● **Work required**:
Search the entries for the word "address" and pull out each line that has it.

Recorded data:
....

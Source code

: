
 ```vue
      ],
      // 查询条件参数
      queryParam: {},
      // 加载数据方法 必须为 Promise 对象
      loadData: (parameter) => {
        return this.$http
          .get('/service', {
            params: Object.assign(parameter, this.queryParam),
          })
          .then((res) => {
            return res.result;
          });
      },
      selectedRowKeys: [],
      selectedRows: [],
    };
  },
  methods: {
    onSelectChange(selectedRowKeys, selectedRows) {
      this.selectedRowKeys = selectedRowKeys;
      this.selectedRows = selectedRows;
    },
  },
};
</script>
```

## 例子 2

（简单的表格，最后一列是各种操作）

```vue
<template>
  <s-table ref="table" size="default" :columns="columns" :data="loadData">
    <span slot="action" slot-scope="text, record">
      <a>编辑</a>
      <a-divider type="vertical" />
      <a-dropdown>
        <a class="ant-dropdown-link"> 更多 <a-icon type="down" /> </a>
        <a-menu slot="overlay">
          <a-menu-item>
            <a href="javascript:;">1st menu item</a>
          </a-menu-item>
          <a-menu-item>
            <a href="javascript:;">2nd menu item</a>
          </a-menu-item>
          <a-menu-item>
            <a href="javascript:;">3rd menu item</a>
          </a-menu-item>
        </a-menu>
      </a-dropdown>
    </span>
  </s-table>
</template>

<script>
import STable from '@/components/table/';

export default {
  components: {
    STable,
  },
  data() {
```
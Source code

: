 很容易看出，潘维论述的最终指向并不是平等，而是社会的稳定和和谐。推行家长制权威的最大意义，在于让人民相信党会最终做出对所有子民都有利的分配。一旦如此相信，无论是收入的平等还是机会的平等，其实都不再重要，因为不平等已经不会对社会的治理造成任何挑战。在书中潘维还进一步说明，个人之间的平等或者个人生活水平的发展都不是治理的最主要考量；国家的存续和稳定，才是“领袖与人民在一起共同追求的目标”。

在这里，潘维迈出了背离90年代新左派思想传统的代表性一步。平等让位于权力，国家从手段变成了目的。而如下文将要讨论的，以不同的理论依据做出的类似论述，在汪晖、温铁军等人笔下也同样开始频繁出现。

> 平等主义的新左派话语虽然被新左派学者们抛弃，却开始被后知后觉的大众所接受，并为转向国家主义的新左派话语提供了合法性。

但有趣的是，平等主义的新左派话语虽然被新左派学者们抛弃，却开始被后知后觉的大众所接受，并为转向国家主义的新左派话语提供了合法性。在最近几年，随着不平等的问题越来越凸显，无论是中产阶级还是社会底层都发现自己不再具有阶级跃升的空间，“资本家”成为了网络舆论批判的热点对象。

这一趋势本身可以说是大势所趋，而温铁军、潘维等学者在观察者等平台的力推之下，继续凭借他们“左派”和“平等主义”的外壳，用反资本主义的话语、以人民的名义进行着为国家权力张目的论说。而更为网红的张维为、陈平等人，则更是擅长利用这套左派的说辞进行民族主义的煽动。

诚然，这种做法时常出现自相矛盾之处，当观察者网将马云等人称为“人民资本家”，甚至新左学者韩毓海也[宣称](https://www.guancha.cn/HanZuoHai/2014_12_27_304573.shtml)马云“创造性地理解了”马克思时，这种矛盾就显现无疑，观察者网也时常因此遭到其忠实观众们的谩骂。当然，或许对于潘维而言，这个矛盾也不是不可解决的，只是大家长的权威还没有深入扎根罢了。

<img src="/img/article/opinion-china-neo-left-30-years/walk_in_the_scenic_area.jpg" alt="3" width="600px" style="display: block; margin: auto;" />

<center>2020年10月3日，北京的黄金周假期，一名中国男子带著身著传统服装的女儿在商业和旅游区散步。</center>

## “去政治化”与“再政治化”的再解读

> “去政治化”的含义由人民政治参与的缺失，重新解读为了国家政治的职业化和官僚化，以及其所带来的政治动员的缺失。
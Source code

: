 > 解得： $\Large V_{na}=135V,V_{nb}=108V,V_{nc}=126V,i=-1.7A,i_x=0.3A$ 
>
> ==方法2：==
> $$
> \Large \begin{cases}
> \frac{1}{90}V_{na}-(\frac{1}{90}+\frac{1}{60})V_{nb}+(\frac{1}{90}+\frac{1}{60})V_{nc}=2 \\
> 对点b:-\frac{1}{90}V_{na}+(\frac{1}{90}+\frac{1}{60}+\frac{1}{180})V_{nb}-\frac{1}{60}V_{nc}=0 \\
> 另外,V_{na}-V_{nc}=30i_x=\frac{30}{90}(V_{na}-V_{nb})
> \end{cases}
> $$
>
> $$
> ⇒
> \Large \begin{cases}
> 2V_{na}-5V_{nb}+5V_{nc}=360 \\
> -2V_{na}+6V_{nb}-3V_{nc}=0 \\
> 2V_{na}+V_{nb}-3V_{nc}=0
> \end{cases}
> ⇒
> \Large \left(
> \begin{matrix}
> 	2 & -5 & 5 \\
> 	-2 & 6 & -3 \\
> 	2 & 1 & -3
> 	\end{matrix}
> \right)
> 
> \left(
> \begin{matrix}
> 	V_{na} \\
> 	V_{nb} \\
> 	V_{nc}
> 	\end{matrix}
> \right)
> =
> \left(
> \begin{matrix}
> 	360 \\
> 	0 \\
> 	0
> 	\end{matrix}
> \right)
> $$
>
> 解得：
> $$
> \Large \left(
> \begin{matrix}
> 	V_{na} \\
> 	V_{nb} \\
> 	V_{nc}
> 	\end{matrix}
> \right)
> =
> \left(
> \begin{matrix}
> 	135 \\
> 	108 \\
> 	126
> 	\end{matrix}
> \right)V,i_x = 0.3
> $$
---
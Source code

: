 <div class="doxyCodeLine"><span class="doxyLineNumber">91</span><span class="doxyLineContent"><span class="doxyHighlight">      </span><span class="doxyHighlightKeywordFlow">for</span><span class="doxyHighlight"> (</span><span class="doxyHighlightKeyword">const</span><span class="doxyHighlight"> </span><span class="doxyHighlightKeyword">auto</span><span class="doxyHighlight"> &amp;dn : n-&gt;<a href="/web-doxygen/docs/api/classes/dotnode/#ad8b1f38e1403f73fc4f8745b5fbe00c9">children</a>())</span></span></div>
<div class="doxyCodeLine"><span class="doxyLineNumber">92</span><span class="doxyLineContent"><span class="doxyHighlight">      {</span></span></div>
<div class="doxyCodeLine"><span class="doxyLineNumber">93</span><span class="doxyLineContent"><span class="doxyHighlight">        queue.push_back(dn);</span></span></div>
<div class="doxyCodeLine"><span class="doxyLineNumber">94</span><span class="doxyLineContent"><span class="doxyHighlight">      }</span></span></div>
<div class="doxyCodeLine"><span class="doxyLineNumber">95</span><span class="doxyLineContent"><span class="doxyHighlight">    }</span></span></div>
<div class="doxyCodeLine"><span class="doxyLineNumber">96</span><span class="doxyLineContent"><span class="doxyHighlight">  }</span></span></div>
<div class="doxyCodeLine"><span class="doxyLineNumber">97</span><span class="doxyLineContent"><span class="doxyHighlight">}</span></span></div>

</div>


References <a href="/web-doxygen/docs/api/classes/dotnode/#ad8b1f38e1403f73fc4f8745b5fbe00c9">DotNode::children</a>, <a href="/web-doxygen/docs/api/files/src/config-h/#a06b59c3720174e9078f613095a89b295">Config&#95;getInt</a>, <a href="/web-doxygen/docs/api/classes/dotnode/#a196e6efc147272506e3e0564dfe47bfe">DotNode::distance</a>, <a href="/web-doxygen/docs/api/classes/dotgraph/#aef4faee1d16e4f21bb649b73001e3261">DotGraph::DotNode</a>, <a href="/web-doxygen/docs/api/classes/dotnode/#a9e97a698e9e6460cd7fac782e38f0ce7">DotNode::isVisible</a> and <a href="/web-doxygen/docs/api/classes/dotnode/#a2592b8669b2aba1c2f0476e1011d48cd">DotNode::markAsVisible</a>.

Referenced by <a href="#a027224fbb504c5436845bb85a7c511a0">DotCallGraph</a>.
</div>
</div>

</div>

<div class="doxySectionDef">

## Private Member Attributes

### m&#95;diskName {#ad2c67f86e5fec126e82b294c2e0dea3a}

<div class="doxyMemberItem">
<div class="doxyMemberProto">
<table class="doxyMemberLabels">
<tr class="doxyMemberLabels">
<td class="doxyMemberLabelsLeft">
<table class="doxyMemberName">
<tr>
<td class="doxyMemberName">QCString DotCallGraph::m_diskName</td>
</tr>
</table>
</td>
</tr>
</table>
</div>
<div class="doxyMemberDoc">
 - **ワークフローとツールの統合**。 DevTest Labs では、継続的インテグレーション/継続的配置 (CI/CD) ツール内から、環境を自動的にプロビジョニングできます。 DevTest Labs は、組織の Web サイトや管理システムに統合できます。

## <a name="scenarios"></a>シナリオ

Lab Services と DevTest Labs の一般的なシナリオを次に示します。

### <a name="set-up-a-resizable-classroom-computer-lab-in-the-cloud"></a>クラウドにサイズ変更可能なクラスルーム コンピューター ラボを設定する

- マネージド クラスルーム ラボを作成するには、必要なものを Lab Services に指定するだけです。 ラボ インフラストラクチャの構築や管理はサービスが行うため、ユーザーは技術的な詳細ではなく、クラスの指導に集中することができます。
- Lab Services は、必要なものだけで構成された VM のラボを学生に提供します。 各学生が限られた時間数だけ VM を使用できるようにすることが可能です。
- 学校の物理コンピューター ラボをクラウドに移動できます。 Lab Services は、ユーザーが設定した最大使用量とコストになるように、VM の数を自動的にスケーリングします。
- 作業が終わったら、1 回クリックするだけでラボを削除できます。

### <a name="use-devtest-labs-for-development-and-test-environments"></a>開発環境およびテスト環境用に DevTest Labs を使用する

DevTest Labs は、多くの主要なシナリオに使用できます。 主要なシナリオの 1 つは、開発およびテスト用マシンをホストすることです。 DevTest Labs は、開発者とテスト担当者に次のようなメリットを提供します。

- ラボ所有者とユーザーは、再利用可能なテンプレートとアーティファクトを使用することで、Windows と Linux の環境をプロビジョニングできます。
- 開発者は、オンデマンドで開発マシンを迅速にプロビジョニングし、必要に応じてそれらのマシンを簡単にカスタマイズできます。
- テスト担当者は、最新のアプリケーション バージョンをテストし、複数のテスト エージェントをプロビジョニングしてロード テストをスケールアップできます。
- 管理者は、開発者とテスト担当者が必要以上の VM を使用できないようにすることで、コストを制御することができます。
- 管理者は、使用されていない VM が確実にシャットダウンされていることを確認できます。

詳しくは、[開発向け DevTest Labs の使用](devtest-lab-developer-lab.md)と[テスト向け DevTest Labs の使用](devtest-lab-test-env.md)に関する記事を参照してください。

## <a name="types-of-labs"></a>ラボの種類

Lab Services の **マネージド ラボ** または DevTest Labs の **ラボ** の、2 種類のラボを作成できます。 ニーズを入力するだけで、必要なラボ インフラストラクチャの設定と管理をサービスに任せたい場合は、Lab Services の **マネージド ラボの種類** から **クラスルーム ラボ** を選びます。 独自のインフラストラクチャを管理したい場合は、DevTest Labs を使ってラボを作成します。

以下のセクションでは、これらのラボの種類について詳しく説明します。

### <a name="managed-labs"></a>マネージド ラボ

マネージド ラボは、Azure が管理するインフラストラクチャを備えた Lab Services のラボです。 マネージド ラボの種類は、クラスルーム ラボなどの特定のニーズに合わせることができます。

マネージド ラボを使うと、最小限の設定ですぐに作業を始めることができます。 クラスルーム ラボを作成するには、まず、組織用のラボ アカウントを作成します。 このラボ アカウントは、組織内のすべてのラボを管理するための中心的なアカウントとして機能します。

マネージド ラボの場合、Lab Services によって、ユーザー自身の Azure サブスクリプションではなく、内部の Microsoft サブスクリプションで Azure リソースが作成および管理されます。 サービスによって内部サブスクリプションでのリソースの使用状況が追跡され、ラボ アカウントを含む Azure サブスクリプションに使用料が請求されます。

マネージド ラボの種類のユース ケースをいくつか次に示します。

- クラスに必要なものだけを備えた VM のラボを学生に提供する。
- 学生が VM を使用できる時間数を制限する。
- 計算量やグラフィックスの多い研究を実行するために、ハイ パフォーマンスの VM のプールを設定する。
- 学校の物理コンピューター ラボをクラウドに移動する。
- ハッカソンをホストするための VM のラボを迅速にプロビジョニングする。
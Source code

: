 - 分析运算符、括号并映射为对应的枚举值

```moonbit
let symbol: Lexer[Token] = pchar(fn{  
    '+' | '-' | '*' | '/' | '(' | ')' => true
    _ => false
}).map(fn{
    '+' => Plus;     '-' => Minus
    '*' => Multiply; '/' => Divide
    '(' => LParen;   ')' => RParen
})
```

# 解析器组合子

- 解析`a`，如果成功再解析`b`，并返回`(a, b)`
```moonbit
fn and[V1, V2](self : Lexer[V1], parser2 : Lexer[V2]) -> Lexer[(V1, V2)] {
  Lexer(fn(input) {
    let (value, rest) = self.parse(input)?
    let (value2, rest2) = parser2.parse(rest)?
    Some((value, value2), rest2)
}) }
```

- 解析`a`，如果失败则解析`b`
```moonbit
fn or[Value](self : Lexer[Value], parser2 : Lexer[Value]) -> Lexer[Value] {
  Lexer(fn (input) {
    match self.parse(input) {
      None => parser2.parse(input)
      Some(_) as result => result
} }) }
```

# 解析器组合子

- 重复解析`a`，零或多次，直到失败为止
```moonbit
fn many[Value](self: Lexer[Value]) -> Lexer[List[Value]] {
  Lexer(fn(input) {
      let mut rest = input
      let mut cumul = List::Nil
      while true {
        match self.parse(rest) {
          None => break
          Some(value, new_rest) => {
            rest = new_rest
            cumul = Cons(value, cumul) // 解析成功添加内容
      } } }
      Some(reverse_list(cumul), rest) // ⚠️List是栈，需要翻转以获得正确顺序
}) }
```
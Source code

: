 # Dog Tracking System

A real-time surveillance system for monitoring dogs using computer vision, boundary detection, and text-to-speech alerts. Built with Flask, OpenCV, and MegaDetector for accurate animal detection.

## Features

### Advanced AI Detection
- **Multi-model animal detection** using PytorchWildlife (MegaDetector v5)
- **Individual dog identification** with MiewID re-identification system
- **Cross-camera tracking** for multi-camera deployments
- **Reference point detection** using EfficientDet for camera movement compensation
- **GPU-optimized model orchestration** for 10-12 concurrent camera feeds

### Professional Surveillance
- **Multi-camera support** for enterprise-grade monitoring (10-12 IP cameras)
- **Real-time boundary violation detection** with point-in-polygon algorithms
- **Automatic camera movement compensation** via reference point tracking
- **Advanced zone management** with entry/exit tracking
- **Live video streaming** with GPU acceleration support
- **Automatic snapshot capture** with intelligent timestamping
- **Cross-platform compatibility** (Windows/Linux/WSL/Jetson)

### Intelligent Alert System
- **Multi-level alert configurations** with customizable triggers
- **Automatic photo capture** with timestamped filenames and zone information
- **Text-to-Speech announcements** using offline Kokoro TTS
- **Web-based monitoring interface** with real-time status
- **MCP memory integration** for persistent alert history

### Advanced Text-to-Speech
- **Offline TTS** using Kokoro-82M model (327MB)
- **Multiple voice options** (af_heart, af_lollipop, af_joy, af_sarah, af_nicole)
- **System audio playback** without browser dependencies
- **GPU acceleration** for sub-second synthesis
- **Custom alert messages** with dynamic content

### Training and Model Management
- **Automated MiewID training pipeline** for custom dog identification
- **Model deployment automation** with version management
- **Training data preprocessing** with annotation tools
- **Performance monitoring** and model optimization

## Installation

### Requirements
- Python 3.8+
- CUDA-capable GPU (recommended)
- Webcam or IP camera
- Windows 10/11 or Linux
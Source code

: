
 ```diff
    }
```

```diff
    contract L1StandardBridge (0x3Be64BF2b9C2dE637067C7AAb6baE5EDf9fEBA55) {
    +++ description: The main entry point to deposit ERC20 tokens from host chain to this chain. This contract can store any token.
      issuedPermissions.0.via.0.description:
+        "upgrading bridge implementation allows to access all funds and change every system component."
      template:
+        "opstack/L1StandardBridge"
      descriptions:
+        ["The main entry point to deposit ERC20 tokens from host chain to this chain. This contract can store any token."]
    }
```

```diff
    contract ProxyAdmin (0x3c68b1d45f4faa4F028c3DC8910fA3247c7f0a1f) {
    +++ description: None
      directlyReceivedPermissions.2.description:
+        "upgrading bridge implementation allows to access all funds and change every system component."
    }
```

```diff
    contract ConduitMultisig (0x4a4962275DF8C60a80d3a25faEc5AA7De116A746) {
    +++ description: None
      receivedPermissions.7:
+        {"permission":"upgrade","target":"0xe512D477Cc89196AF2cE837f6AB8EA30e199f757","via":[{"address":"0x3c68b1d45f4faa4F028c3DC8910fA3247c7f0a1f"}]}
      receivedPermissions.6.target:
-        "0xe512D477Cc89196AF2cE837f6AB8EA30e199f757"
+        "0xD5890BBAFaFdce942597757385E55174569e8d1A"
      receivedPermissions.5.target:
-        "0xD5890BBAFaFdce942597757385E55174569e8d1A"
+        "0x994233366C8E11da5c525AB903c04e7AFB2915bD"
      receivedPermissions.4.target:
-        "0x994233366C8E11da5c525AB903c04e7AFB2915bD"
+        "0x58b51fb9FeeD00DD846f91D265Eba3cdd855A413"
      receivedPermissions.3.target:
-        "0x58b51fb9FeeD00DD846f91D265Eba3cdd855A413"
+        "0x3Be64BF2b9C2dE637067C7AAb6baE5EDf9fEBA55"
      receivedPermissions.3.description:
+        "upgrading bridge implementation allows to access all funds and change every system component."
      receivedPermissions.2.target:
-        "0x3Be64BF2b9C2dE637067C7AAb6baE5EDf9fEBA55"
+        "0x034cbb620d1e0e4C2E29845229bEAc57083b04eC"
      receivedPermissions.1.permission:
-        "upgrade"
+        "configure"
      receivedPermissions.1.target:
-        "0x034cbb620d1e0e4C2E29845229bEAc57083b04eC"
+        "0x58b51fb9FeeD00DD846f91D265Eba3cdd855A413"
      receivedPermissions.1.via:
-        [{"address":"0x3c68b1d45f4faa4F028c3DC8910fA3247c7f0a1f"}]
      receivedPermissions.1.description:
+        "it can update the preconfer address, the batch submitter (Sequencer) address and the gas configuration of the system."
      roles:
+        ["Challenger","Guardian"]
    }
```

....

● **Written response**:
+        {"permission":"upgrade","target":"0xe512D477Cc89196AF2cE837f6AB8EA30e199f757","via":[{"address":"0x3c68b1d45f4faa4F028c3DC8910fA3247c7f0a1f"}]}
-        [{"address":"0x3c68b1d45f4faa4F028c3DC8910fA3247c7f0a1f"}]
+        "it can update the preconfer address, the batch submitter (Sequencer) address and the gas configuration of the system."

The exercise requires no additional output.